- Directed by: Louis King
- Screenplay by: Daniel Mainwaring (as Geoffrey Homes)
- Story by: Sam Hellman (from a story by)
- Based on: Wyatt Earp: Frontier Marshal 1931 novel by Stuart N. Lake
- Produced by: Andre Hakim
- Starring: Rory Calhoun Corinne Calvet Cameron Mitchell
- Cinematography: Edward Cronjager
- Edited by: William B. Murphy
- Color process: Technicolor
- Production company: 20th Century Fox
- Distributed by: 20th Century Fox
- Release date: June 17, 1953;
- Running time: 78 minutes
- Country: United States
- Language: English
- Budget: $985,000
- Box office: $1,000,000 (US)

= Powder River (film) =

1953 film by Louis King

Powder River is a 1953 American Western film directed by Louis King and starring Rory Calhoun, Corinne Calvet and Cameron Mitchell.

The screenplay was adapted by Daniel Mainwaring (under his pseudonym "Geoffrey Homes") from the book Wyatt Earp: Frontier Marshal by Stuart N. Lake, who two years later was the story consultant on the ABC/Desilu western television series, The Life and Legend of Wyatt Earp. Unlike that television series, names and places in this film were given fictional names, so that Earp became "Chino Bull," Doc Holliday became "Mitch Hardin," the Clanton brothers became the "Logan Brothers," and Tombstone became the titular "Powder River."

This was the fourth film based on Lake's book to be released by 20th Century Fox, preceded by the 1934 Frontier Marshal, the identically titled 1939 Frontier Marshal, and the 1946 My Darling Clementine.

==Plot==
In 1875, ex-lawman Chino Bull puts away his guns and heads for the Powder River with old pal Johnny Slater to pan for gold. When he is ambushed by outlaws Loney Logan and Will Horn, Johnny comes to his rescue, and he rides to town for supplies.

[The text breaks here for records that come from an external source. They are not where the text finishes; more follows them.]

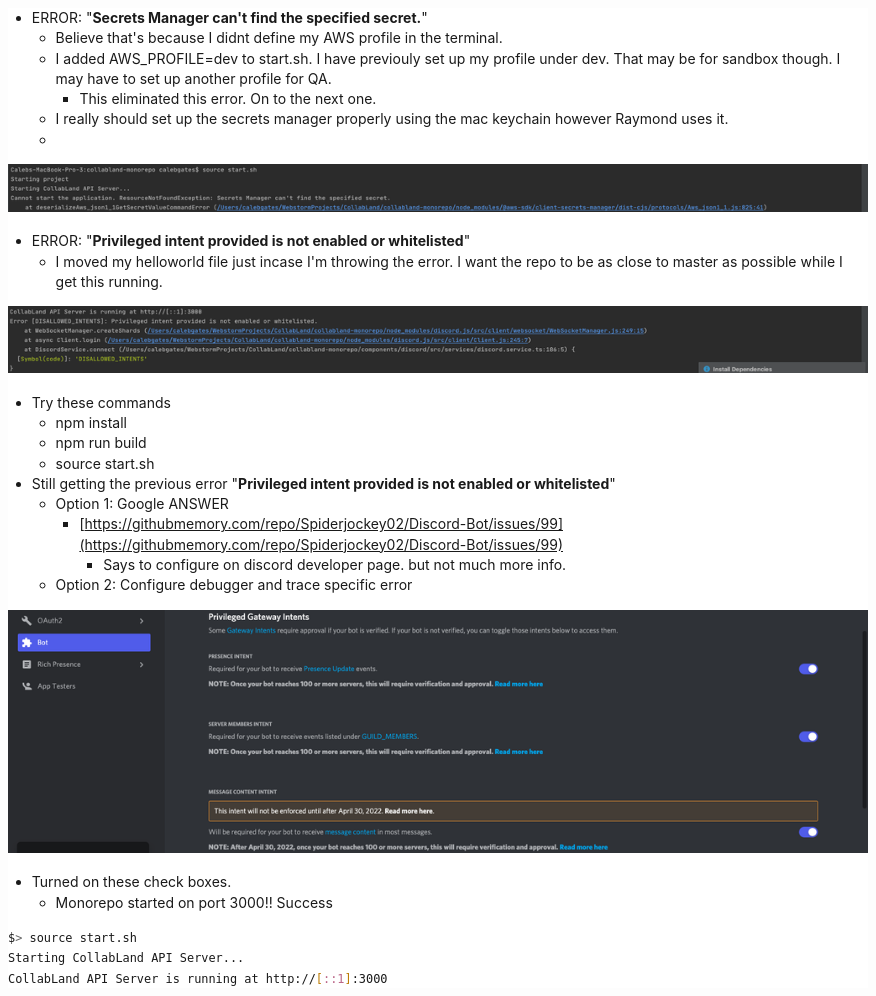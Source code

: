 - ERROR: "**Secrets Manager can't find the specified secret.**"
    - Believe that's because I didnt define my AWS profile in the terminal.
    - I added AWS_PROFILE=dev to start.sh.  I have previouly set up my profile under dev.  That may be for sandbox though.  I may have to set up another profile for QA.
        - This eliminated this error. On to the next one.
    - I really should set up the secrets manager properly using the mac keychain however Raymond uses it.
    - 

![Screen Shot 2021-12-15 at 2.58.37 PM.png](12%2015%2021%20Discord%20Lesson%20Alok%200e5265989fee40caaf1044610dd9adf8/Screen_Shot_2021-12-15_at_2.58.37_PM.png)

- ERROR: "**Privileged intent provided is not enabled or whitelisted**"
    - I moved my helloworld file just incase I'm throwing the error.  I want the repo to be as close to master as possible while I get this running.

![Screen Shot 2021-12-15 at 3.03.29 PM.png](12%2015%2021%20Discord%20Lesson%20Alok%200e5265989fee40caaf1044610dd9adf8/Screen_Shot_2021-12-15_at_3.03.29_PM.png)

- Try these commands
    - npm install
    - npm run build
    - source start.sh
- Still getting the previous error "**Privileged intent provided is not enabled or whitelisted**"
    - Option 1: Google ANSWER
        - [https://githubmemory.com/repo/Spiderjockey02/Discord-Bot/issues/99](https://githubmemory.com/repo/Spiderjockey02/Discord-Bot/issues/99)
            - Says to configure on discord developer page. but not much more info.
    - Option 2: Configure debugger and trace specific error

![Screen Shot 2021-12-15 at 3.19.00 PM.png](12%2015%2021%20Discord%20Lesson%20Alok%200e5265989fee40caaf1044610dd9adf8/Screen_Shot_2021-12-15_at_3.19.00_PM.png)

- Turned on these check boxes.
    - Monorepo started on port 3000!! Success

```bash
$> source start.sh
Starting CollabLand API Server...
CollabLand API Server is running at http://[::1]:3000
```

At a saloon run by beautiful Frenchie Dumont, he meets Loney's brother, Harvey, a card dealer. A drunken Sam Harris begins shooting up the place, killing the sheriff with a stray bullet as everyone else flees. Chino volunteers to go in after him and knocks him out, but declines the offer to become sheriff. Returning to the river, Chino finds Johnny dead and their gold stolen. Now broke, he returns to town and reluctantly takes on the sheriff job.

Frenchie's beau, gunslinger Mitch Hardin, rides into town and challenges Chino, but is stricken with a headache so painful it incapacitates him.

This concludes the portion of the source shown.